Contexto. El Salmo 31 es atribuido a David, y lo más probable es que naciera en alguna de sus persecuciones, sea bajo Saúl o durante la rebelión de Absalón. El salmista pasa de la súplica angustiada (vv. 9-13) a la confianza (vv. 14-18) y desemboca en acción de gracias. El v. 21 inicia ese cierre doxológico, dirigido a la congregación del pueblo del pacto, los santos llamados a confiar en el Dios verdadero.

Explicación. David bendice a Jehová porque le mostró «maravillosamente su misericordia» —en hebreo, su jésed, el amor leal de pacto que no falla. La frase «en ciudad fortificada» (o «sitiada») puede leerse de dos modos complementarios: David estaba atrapado como en una plaza cercada por el enemigo, y a la vez Dios mismo fue para él la ciudad amurallada que lo protegió. La perspectiva reformada subraya aquí la perseverancia que es fruto de la preservación divina: el creyente no se guarda a sí mismo, sino que es guardado por el poder de Dios. La misericordia desplegada no responde al mérito del salmista, sino que brota de la libre elección y del pacto soberano. Donde la vista humana solo percibía un cerco mortal, la fe confiesa que el Señor reinaba sobre cada muro.

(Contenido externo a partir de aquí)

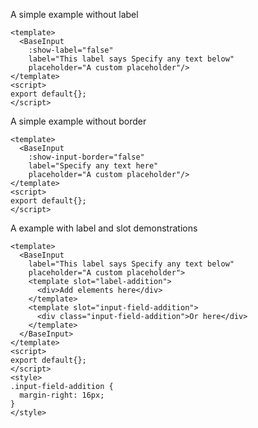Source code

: A simple example without label

```vue
<template>
  <BaseInput
    :show-label="false"
    label="This label says Specify any text below"
    placeholder="A custom placeholder"/>
</template>
<script>
export default{};
</script>

```

A simple example without border

```vue
<template>
  <BaseInput
    :show-input-border="false"
    label="Specify any text here"
    placeholder="A custom placeholder"/>
</template>
<script>
export default{};
</script>

```

A example with label and slot demonstrations

```vue
<template>
  <BaseInput
    label="This label says Specify any text below"
    placeholder="A custom placeholder">
    <template slot="label-addition">
      <div>Add elements here</div>
    </template>
    <template slot="input-field-addition">
      <div class="input-field-addition">Or here</div>
    </template>
  </BaseInput>
</template>
<script>
export default{};
</script>
<style>
.input-field-addition {
  margin-right: 16px;
}
</style>

```
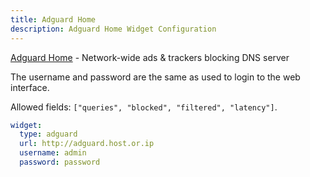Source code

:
```yaml
---
title: Adguard Home
description: Adguard Home Widget Configuration
---
```


[Adguard Home](https://github.com/AdguardTeam/AdGuardHome) - Network-wide ads & trackers blocking DNS server

The username and password are the same as used to login to the web interface.

Allowed fields: `["queries", "blocked", "filtered", "latency"]`.

```yaml
widget:
  type: adguard
  url: http://adguard.host.or.ip
  username: admin
  password: password
```
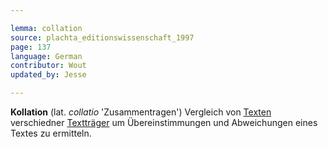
 ```yaml
---

lemma: collation
source: plachta_editionswissenschaft_1997
page: 137
language: German
contributor: Wout
updated_by: Jesse

---
```


**Kollation** (lat. _collatio_ 'Zusammentragen') Vergleich von [Texten](text.html) verschiedner [Textträger](textCarrier.html) um Übereinstimmungen und Abweichungen eines Textes zu ermitteln.
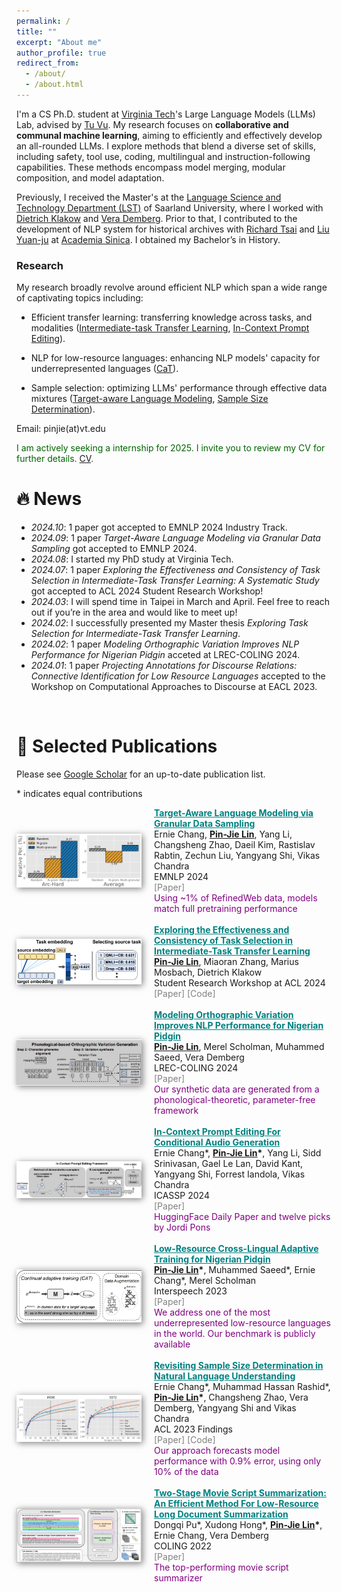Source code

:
 ```yaml
---
permalink: /
title: ""
excerpt: "About me"
author_profile: true
redirect_from: 
  - /about/
  - /about.html
---
```


<!-- I am a first-year PhD student, advised by [Tu Vu](https://tuvllms.github.io/) at [Virginia Tech](https://cs.vt.edu/). My research aims to develop efficient artificial intelligent (AI) models for communal and collaborative generalization. How can we teach AI model a suite of skills efficiently? Specifically, I have worked on improving model adaptation, measuring the effects of data and prompts, and addressing data scarcity through synthetic data. I am now exploring representative skill combinations. -->

I'm a CS Ph.D. student at [Virginia Tech](https://cs.vt.edu/)'s Large Language Models (LLMs) Lab, advised by [Tu Vu](https://tuvllms.github.io/). My research focuses on **collaborative and communal machine learning**, aiming to efficiently and effectively develop an all-rounded LLMs. I explore methods that blend a diverse set of skills, including safety, tool use, coding, multilingual and instruction-following capabilities. These methods encompass model merging, modular composition, and model adaptation.

Previously, I received the Master's at the [Language Science and Technology Department (LST)](https://www.uni-saarland.de/en/department/lst/research.html) of Saarland University, where I worked with [Dietrich Klakow](https://www.lsv.uni-saarland.de/people/dietrich-klakow/) and [Vera Demberg](https://www.uni-saarland.de/lehrstuhl/demberg/members/verademberg.html). Prior to that, I contributed to the development of NLP system for historical archives with [Richard Tsai](https://scholar.google.com.tw/citations?user=iDz3gJ4AAAAJ&hl=zh-TW) and [Liu Yuan-ju](https://www.harvard-yenching.org/person/liu-yuan-ju/) at [Academia Sinica](https://www.sinica.edu.tw/en). I obtained my Bachelor’s in History.


### Research

My research broadly revolve around efficient NLP which span a wide range of captivating topics including:

- Efficient transfer learning: transferring knowledge across tasks, and modalities
([Intermediate-task Transfer Learning](https://aclanthology.org/2024.acl-srw.24/), [In-Context Prompt Editing](https://arxiv.org/abs/2311.00895)).


- NLP for low-resource languages: enhancing NLP models' capacity for underrepresented languages ([CaT](https://arxiv.org/abs/2307.00382)).

- Sample selection: optimizing LLMs' performance through effective data mixtures ([Target-aware Language Modeling](https://arxiv.org/abs/2409.14705/), [Sample Size Determination](https://aclanthology.org/2023.findings-acl.419/)).


<!-- - Semantic space for task information encoding: [IIT](https://drive.google.com/file/d/1cRGYOvBls695iaOWhuV_8bJoIKy1EUMy/view?usp=sharing). -->

<!-- These days, I’m excited about delving into the behavior of LMs — understanding how they learn and process information at different levels. Pertinent sub- questions arise, such as understanding the specific information transmitted through within-tuning phases and cross-tuning phases. Furthermore, exploring how LMs store information in their knowledge reservoirs and how they can selectively purge or forget knowledge from this reservoir.
-->

Email: pinjie(at)vt.edu


<a id="-CV"></a><span style="color:darkgreen">I am actively seeking a internship for 2025. I invite you to review my CV for further details. [CV](https://drive.google.com/file/d/1qhD1lRWB4kiCf-rv9bksmtgpL365Truw/view?usp=sharing).</span>


# 🔥 News

- *2024.10*: 1 paper got accepted to EMNLP 2024 Industry Track.
- *2024.09*: 1 paper *Target-Aware Language Modeling via Granular Data Sampling* got accepted to EMNLP 2024.
- *2024.08*: I started my PhD study at Virginia Tech.
- *2024.07*: 1 paper *Exploring the Effectiveness and Consistency of Task Selection in Intermediate-Task Transfer Learning: A Systematic Study* got accepted to ACL 2024 Student Research Workshop!
- *2024.03*: I will spend time in Taipei in March and April. Feel free to reach out if you’re in the area and would like to meet up! 
- *2024.02*: I successfully presented my Master thesis *Exploring Task Selection for Intermediate-Task Transfer Learning*.
- *2024.02*: 1 paper *Modeling Orthographic Variation Improves NLP Performance for Nigerian Pidgin* acceted at LREC-COLING 2024.
- *2024.01*: 1 paper *Projecting Annotations for Discourse Relations: Connective Identification for Low Resource Languages* accepted to the Workshop on Computational Approaches to Discourse at EACL 2023.

<!-- - *2023.12*: 🎉😊 Our paper *In-Context Prompt Editing For Conditional Audio Generation* has been accepted at ICASSP 2024.
- *2023.12*: The paper *On the Open Prompt Challenge in Conditional Audio Generation* has been accepted at ICASSP 2024.
- *2023.09*: I have been selected for the 2023B cohort of Google's CS Research Mentorship Program (CSRMP).
- *2023.05*: 🎉🥰 Our new paper *Low-Resource Cross-Lingual Adaptive Training for Nigerian Pidgin* has been accepted at Interspeech 2023.
- *2023.05*: 🎉🎉 Our new paper has been accepted at ACL 2023 findings. 

- *2022.10*: 🎉🎉 Our new paper *[Two-Stage Movie Script Summarization: An Efficient Method For Low-Resource Long Document Summarization
](https://aclanthology.org/2022.creativesumm-1.9)* will be presented at the workshop on Automatic Summarization for Creative Writing at COLING 2022. Our system ranks **1st** in the Script-base track.
- *2022.04*: I will present our software project for short story recommendations (with Niyati Bafna) at Saarland university. 

- *2020.10*: I start my journey at Saarland university.

- *2019.12*: Our paper will be presented at conference DADH 2019. 
- *2019.08*: I will give a talk about *Climate Event system based on Historical Meteorological Records* at National Central University.
- *2019.08*: I gave a tutorial for [Hello, Sequence Labeling](https://docs.google.com/presentation/d/1jdZOhs8woyt4G0nYonhlUoFmsCGW_udfGYcsA3--Axw/edit?usp=sharing) in the Summer Program at National Central University.

- *2018.12*: Our paper will be presented at conference DADH 2018. 
- *2018.07*: I gave a invited talk about Python programming on Digital Humanities Workshop at National Taiwan University. -->

<br /> 

# 📝 <a id="-Publications">Selected Publications</a>


Please see [Google Scholar](https://scholar.google.com/citations?user=KYeOpSoAAAAJ&hl=en&authuser=1) for an up-to-date publication list.

\* indicates equal contributions


<style>
    :root {
        --img-width: 200px;
    }
    img {
        width: var(--img-width);
    }
</style>


<div style="display: flex; align-items: center;">
    <img src="images/imgs/sampling-img-5.jpg" alt="Description" style="width: {{ site.img_width }}; height: auto; margin-right: 20px; box-shadow: 2px 2px 10px rgba(0, 0, 0, 0.5);">
    <div>
        <a href="https://arxiv.org/abs/2409.14705" style="color:teal;"><strong>Target-Aware Language Modeling via Granular Data Sampling</strong></a> <br />
        Ernie Chang, <strong><ins>Pin-Jie Lin</ins></strong>, Yang Li, Changsheng Zhao, Daeil Kim, Rastislav Rabtin, Zechun Liu, Yangyang Shi, Vikas Chandra <br />
        EMNLP 2024 <br />
        <a href="https://arxiv.org/abs/2409.14705" style="color:gray; text-decoration:none;">[Paper]</a> <br />
        <span style="color:purple">Using ~1% of RefinedWeb data, models match full pretraining performance</span>
    </div>
</div>
<br />

<div style="display: flex; align-items: center;">
    <img src="images/imgs/task-emb-img-1.jpg" alt="Description" style="width: {{ site.img_width }}; height: auto; margin-right: 20px; box-shadow: 2px 2px 10px rgba(0, 0, 0, 0.5);">
    <div>
        <a href="https://aclanthology.org/2024.acl-srw.24/" style="color:teal;"><strong>Exploring the Effectiveness and Consistency of Task Selection in Intermediate-Task Transfer Learning</strong></a> <br />
        <strong><ins>Pin-Jie Lin</ins></strong>, Miaoran Zhang, Marius Mosbach, Dietrich Klakow <br />
        Student Research Workshop at ACL 2024 <br />
        <a href="https://aclanthology.org/2024.acl-srw.24/" style="color:gray; text-decoration:none;">[Paper]</a> <a href="https://github.com/uds-lsv/intermediate-task-selection/" style="color:gray; text-decoration:none;">[Code]</a><br />
    </div>
</div>
<br />

<div style="display: flex; align-items: center;">
    <img src="images/imgs/ov-img-4.jpg" alt="Description" style="width: {{ site.img_width }}; height: auto; margin-right: 20px; box-shadow: 2px 2px 10px rgba(0, 0, 0, 0.5);">
    <div>
        <a href="https://aclanthology.org/2024.lrec-main.1006/" style="color:teal;"><strong>Modeling Orthographic Variation Improves NLP Performance for Nigerian Pidgin</strong></a> <br />
        <strong><ins>Pin-Jie Lin</ins></strong>, Merel Scholman, Muhammed Saeed, Vera Demberg <br />
        LREC-COLING 2024 <br />
        <a href="https://aclanthology.org/2024.lrec-main.1006/" style="color:gray; text-decoration:none;">[Paper]</a> <br />
        <span style="color:purple">Our synthetic data are generated from a phonological-theoretic, parameter-free framework</span>
    </div>
</div>
<br />

<div style="display: flex; align-items: center;">
    <img src="images/imgs/in-context-img-1.jpg" alt="Description" style="width: {{ site.img_width }}; height: auto; margin-right: 20px; box-shadow: 2px 2px 10px rgba(0, 0, 0, 0.5);">
    <div>
        <a href="https://ieeexplore.ieee.org/document/10446431" style="color:teal;"><strong>In-Context Prompt Editing For Conditional Audio Generation</strong></a> <br />
        Ernie Chang*, <strong><ins>Pin-Jie Lin</ins>*</strong>, Yang Li, Sidd Srinivasan, Gael Le Lan, David Kant, Yangyang Shi, Forrest Iandola, Vikas Chandra <br />
        ICASSP 2024 <br />
        <a href="https://ieeexplore.ieee.org/document/10446431" style="color:gray; text-decoration:none;">[Paper]</a> <br />
        <span style="color:purple">HuggingFace Daily Paper and twelve picks by Jordi Pons</span>
    </div>
</div>
<br />


<!-- **On the Open Prompt Challenge in Conditional Audio Generation** <br />
Ernie Chang, Sidd Srinivasan, Mahi Luthra, **<ins>Pin-Jie Lin</ins>**, Varun K. Nagaraja, Forrest Iandola, Zechun Liu, Zhaoheng Ni, Changsheng Zhao, Yangyang Shi, Vikas Chandra <br />
ICASSP 2024 <br /> -->



<div style="display: flex; align-items: center;">
    <img src="images/imgs/cat-img-3.jpg" alt="Description" style="width: {{ site.img_width }}; height: auto; margin-right: 20px; box-shadow: 2px 2px 10px rgba(0, 0, 0, 0.5);">
    <div>
        <a href="https://www.isca-archive.org/interspeech_2023/lin23e_interspeech.html" style="color:teal;"><strong>Low-Resource Cross-Lingual Adaptive Training for Nigerian Pidgin</strong></a> <br />
        <strong><ins>Pin-Jie Lin</ins>*</strong>, Muhammed Saeed*, Ernie Chang*, Merel Scholman <br />
        Interspeech 2023 <br />
        <a href="https://www.isca-archive.org/interspeech_2023/lin23e_interspeech.html" style="color:gray; text-decoration:none;">[Paper]</a> <br />
        <span style="color:purple">We address one of the most underrepresented low-resource languages in the world. Our benchmark is publicly available</span>
    </div>
</div>
<br />


<div style="display: flex; align-items: center;">
    <img src="images/imgs/sample-size-img-1.jpg" alt="Description" style="width: {{ site.img_width }}; height: auto; margin-right: 20px; box-shadow: 2px 2px 10px rgba(0, 0, 0, 0.5);">
    <div>
        <a href="https://aclanthology.org/2023.findings-acl.419/" style="color:teal;"><strong>Revisiting Sample Size Determination in Natural Language Understanding</strong></a> <br />
        Ernie Chang*, Muhammad Hassan Rashid*, <strong><ins>Pin-Jie Lin</ins>*</strong>, Changsheng Zhao, Vera Demberg, Yangyang Shi and Vikas Chandra <br />
        ACL 2023 Findings <br />
        <a href="https://aclanthology.org/2023.findings-acl.419/" style="color:gray; text-decoration:none;">[Paper]</a> <a href="https://github.com/pjlintw/sample-size" style="color:gray; text-decoration:none;">[Code]</a>
        <br />
        <span style="color:purple">Our approach forecasts model performance with 0.9% error, using only 10% of the data</span>
    </div>
</div>
<br />

<div style="display: flex; align-items: center;">
    <img src="images/imgs/sum-img-1.jpg" alt="Description" style="width: {{ site.img_width }}; height: auto; margin-right: 20px; box-shadow: 2px 2px 10px rgba(0, 0, 0, 0.5);">
    <div>
        <a href="https://aclanthology.org/2022.creativesumm-1.9/" style="color:teal;"><strong>Two-Stage Movie Script Summarization: An Efficient Method For Low-Resource Long Document Summarization</strong></a> <br />
        Dongqi Pu*, Xudong Hong*, <strong><ins>Pin-Jie Lin</ins>*</strong>, Ernie Chang, Vera Demberg <br />
        COLING 2022 <br />
        <a href="https://aclanthology.org/2022.creativesumm-1.9/" style="color:gray; text-decoration:none;">[Paper]</a> <br />
        <span style="color:purple">The top-performing movie script summarizer</span>
    </div>
</div>



<!--
**Event Extraction: Convolutional Neural Networks for Extracting Medieval
Chinese Monk’s Travels**  <br />
**<ins>Pin-Jie Lin</ins>**, Bing-Lin Tsai <br />
International Conference of Digital Archives and Digital Humanities 2019 <br />

**Name Recognition of Medieval Chinese
Monk Names** <br />
Severina Balabanova, **<ins>Pin-Jie Lin</ins>**, Ya-Lin Chen, Wan-Chun Chiu <br />
International Conference of Digital Archives and Digital Humanities 2018 <br />
 -->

Referencias relacionadas. Compárese con Salmos 18:2, donde Dios es «roca, castillo y libertador», y con Salmos 4:1, que celebra que Dios «ensancha» en la angustia. El Nuevo Testamento eleva esta seguridad: «guardados por el poder de Dios mediante la fe» (1 Pedro 1:5) y «ni la muerte ni la vida nos separará del amor de Dios» (Romanos 8:38-39). Cristo mismo citó este salmo en la cruz (Lucas 23:46), mostrándose como el Sitiado por excelencia, vindicado por el Padre.

Aplicación práctica. Cuando las circunstancias te rodean como murallas hostiles —enfermedad, calumnia, ruina— recuerda que el mismo cerco que te oprime puede ser el lugar donde Dios despliega su jésed. No esperes a salir del asedio para alabar; bendice ahora al Señor que ya te sostiene. La alabanza anticipada es señal de fe verdadera, y el creyente reformado descansa no en su firmeza, sino en la fidelidad inquebrantable del Dios que lo eligió.

Para reflexionar. ¿Estás esperando que termine el asedio para alabar a Dios, o puedes bendecirlo hoy reconociendo que su misericordia ya te ha guardado en medio de él?